Golar LNG Ltd. (GLNG) reported third-quarter results on Friday. The company swung to a net loss of $1.0 million, from a net income of $11.8 million in the previous quarter, which included a gain of $22.8 million related to non-cash interest rate and equity swap valuation. Loss per basic share came in at 2 cents during the third quarter, which matched the Zacks Consensus Estimate.
Golar is a mid-stream LNG company engaged in the acquisition, ownership, operation and chartering of LNG carriers and floating storage re-gasification units (FSRUs). At the end of the quarter, the company’s portfolio (including subsidiaries) consisted of 13 vessels and a 50% equity stake in an LNG carrier.
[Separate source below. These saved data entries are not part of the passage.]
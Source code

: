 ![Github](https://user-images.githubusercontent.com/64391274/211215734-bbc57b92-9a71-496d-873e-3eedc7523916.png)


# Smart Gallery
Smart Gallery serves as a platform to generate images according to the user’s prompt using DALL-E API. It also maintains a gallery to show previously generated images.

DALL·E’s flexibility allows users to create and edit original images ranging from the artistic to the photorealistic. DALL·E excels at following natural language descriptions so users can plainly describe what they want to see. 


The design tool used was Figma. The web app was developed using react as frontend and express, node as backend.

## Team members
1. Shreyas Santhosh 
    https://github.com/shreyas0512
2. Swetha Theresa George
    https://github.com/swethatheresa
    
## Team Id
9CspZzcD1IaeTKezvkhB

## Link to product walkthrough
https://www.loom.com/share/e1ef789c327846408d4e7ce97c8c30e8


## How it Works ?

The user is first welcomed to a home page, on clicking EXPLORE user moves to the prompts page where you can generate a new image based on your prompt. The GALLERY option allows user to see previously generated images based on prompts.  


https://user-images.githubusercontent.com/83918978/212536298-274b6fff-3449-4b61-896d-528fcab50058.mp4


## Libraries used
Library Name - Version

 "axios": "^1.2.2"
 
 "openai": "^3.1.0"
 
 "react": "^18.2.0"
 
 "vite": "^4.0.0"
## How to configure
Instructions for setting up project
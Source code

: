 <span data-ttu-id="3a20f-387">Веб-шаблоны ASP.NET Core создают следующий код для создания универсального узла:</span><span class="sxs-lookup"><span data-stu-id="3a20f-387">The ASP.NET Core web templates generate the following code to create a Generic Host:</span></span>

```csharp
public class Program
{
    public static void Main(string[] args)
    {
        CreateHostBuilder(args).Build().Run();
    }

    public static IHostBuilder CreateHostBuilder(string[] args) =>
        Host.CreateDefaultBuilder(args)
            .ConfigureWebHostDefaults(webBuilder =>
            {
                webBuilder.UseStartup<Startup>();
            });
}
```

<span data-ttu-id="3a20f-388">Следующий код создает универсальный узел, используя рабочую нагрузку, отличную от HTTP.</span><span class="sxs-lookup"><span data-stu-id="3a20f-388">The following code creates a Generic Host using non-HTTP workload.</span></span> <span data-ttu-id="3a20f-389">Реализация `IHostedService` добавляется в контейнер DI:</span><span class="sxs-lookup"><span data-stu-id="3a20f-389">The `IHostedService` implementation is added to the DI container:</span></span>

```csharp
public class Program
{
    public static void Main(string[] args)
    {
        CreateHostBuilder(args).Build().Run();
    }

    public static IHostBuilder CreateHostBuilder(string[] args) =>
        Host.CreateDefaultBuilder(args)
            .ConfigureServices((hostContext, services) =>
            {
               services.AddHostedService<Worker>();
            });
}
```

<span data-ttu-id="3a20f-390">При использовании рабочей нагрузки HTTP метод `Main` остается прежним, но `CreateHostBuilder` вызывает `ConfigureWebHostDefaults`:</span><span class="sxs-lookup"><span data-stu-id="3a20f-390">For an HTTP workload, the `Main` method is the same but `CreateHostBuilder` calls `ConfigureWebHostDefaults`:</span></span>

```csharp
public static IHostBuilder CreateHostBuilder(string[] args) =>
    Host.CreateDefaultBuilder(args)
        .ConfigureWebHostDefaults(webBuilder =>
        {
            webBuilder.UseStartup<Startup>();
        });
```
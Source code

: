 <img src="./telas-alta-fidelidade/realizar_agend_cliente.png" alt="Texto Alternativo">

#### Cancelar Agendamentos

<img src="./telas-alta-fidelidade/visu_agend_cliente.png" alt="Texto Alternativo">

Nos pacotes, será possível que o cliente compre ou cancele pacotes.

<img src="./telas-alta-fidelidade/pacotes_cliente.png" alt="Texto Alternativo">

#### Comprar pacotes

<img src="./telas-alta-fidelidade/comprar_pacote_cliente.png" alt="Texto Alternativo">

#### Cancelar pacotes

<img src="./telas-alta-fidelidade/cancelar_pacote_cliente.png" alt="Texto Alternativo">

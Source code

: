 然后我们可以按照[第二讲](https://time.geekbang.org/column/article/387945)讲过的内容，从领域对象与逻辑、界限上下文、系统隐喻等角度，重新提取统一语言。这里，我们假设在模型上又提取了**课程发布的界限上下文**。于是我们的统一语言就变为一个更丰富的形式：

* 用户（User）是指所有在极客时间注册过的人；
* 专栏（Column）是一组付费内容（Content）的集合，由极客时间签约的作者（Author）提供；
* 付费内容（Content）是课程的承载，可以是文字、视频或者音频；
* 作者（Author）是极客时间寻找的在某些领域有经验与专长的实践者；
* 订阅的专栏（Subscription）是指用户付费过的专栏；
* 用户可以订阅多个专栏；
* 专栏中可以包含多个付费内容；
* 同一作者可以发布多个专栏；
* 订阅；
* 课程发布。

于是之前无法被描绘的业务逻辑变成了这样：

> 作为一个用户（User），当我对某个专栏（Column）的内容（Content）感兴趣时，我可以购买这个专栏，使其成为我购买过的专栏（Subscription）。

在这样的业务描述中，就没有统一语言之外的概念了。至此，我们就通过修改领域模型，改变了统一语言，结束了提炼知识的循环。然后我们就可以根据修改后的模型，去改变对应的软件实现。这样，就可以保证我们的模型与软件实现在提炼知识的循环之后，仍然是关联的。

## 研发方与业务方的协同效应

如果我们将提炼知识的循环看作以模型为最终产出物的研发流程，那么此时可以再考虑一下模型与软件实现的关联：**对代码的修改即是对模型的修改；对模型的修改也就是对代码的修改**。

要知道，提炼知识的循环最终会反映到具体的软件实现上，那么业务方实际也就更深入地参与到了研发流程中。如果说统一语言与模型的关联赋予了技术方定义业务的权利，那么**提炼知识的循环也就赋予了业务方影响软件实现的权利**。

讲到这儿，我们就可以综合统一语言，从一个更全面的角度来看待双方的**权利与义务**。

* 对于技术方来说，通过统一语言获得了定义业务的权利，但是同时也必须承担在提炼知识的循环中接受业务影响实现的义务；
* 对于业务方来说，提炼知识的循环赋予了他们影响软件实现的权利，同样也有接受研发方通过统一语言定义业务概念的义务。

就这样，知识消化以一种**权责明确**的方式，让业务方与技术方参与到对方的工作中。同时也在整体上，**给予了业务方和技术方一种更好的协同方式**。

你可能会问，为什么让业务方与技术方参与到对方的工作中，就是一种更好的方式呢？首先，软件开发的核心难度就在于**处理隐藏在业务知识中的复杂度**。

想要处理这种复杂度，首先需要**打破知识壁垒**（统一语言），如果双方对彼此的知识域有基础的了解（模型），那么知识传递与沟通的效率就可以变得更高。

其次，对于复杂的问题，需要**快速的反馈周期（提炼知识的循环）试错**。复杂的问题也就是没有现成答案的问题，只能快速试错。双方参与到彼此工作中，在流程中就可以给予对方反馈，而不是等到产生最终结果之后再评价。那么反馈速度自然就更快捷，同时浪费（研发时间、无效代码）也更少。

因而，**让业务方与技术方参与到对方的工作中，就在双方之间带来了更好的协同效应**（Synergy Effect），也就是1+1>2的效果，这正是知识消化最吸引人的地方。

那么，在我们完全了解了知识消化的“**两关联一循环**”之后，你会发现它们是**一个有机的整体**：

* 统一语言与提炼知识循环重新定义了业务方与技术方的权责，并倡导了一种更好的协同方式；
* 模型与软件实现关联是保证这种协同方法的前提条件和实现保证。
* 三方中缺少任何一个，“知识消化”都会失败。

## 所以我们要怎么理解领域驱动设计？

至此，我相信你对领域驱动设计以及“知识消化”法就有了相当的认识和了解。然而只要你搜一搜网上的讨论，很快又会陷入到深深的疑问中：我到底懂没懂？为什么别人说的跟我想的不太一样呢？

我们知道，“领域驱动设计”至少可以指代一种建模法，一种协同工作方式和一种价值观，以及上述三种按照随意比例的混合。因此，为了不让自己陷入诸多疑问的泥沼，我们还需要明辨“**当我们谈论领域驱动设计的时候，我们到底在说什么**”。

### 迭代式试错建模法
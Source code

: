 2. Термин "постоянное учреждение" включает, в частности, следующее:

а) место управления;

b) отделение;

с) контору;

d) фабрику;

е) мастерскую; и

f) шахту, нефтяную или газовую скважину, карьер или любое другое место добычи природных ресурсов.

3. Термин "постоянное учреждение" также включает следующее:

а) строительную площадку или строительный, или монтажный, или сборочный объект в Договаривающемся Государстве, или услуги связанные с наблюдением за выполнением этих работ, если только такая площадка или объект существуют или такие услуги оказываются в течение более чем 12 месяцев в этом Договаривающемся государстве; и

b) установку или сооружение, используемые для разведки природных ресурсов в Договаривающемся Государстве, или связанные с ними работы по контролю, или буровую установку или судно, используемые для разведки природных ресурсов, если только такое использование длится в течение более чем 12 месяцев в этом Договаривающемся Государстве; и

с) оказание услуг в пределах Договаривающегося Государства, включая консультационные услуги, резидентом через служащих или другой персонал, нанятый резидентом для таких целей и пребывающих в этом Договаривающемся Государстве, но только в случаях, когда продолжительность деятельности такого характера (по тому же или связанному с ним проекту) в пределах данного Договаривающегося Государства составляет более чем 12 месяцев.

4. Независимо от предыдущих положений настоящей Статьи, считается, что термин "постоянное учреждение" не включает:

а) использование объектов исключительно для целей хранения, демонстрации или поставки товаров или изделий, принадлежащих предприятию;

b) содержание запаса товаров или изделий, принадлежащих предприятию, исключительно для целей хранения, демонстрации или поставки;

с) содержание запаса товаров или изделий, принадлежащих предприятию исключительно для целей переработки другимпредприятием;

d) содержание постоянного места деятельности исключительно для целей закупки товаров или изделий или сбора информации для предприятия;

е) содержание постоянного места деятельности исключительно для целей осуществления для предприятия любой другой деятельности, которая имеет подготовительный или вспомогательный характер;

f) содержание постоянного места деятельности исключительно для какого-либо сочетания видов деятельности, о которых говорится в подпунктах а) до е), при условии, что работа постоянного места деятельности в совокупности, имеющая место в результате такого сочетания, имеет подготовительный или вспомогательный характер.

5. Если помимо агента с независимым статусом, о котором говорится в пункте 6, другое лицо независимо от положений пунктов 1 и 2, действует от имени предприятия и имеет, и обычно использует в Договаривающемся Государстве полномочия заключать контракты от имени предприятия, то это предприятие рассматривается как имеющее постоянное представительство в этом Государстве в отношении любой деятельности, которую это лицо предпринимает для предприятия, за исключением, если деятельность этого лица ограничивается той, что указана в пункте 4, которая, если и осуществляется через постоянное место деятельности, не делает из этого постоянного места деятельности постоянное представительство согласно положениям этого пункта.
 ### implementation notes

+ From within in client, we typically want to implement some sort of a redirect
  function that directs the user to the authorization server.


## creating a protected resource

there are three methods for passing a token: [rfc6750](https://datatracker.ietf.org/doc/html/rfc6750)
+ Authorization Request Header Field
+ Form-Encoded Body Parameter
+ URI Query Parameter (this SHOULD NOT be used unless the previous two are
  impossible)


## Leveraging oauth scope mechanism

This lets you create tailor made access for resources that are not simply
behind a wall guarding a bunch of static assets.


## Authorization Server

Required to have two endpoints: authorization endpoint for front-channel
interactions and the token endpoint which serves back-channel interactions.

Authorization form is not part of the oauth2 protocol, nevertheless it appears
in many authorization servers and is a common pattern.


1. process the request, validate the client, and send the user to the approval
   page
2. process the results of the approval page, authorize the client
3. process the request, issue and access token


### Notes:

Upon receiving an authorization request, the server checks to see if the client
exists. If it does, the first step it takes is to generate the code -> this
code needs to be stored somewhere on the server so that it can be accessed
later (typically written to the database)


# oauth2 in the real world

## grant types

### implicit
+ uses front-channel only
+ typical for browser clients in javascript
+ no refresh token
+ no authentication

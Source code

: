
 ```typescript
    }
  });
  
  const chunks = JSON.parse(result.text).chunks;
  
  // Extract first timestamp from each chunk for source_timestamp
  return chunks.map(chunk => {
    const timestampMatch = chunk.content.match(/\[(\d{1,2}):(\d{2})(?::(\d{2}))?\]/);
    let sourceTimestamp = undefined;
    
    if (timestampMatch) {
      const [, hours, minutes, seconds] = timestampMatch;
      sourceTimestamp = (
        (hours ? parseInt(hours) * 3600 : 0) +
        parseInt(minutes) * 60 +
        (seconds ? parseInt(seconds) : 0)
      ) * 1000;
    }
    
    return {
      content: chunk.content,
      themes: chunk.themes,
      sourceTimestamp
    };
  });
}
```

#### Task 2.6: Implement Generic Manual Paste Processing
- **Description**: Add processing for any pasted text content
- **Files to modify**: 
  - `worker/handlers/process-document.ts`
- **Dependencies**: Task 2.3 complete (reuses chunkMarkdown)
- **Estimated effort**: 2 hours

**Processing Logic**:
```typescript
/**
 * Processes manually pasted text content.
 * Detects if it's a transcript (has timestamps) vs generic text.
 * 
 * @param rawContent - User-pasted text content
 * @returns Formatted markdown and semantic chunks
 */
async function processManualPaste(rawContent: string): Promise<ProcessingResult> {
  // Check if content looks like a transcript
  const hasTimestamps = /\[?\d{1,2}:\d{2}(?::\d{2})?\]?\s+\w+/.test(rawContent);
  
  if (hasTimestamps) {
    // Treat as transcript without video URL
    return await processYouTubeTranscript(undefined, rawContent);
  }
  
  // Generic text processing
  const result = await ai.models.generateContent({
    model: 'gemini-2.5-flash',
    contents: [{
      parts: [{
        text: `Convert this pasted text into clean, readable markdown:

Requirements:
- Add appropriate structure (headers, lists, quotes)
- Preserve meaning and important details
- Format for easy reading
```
The Bermuda-based company said operating revenues grew 7.5% to $50.3 million from $46.8 million in the previous quarter. The growth was primarily driven by the Golar Winter vessel, which commenced charter operations in September after conversion to a FSRU. Moreover, quarterly revenues were also boosted by the start of new charters for Ebisu and Golar Arctic vessels. Average utilization grew to 80% from 69% in the prior quarter, while average daily time charter equivalent rates (TCEs) increased to $44,140 per day, compared to $37,600 per day in the previous quarter.
Total operating expenses, as a percentage of revenue, dipped by 300 basis points (bps) to 92.8% from the prior quarter, mainly due to a decline in voyage expenses as a result of better utilization of spot trading vessels, which led to reduced fuel costs coupled with lower hiring expenses related to the Golar Frost vessel. Accordingly, operating margin improved by 300 bps to 7.2%, from 4.1% in the previous quarter, while operating income expanded by 86.3% to $3.6 million. However, the company also incurred $14.8 million towards interest expenses, partially offset by financial gains of $10.5 million, which contributed toward the net loss during the quarter.
Golar also stated that a restructuring program aimed at spinning off certain assets to a newly created subsidiary, Golar LNG Energy, was completed during the quarter. The new entity raised about $116.5 million through a private placement of 60 million new shares. Under the program, Golar transferred 8 vessels to the subsidiary and is now left with 5 vessels with long-term charter agreements worth approximately $1.9 billion.
The company ended the quarter with cash and equivalents of $154.6 million, compared to $58.4 million in the previous quarter. During the quarter, Golar received $116.5 million from equity raised by the above subsidiary and $10.0 million from the issuance of long-term debt. The company also deployed about $22.0 million towards capital expenditure and $13.5 million towards repayment of debt.
Looking ahead, management expects performance in the fourth quarter to be driven by Golar Winter, which will operate as a FSRU for the full quarter. Moreover, fourth-quarter results are expected to be positively impacted by a gain of $8 million related to a partial stake sale by Golar LNG Energy in Australia-based LNG Ltd.
Meanwhile, full-year Zacks Consensus Estimate is currently pegged at a loss of 17 cents per share, which has worsened by 11 cents over the past 2 months. However, next year’s Zacks Consensus Estimate currently stands at a profit of $1.34 per share, which has remained constant over the past 3 months.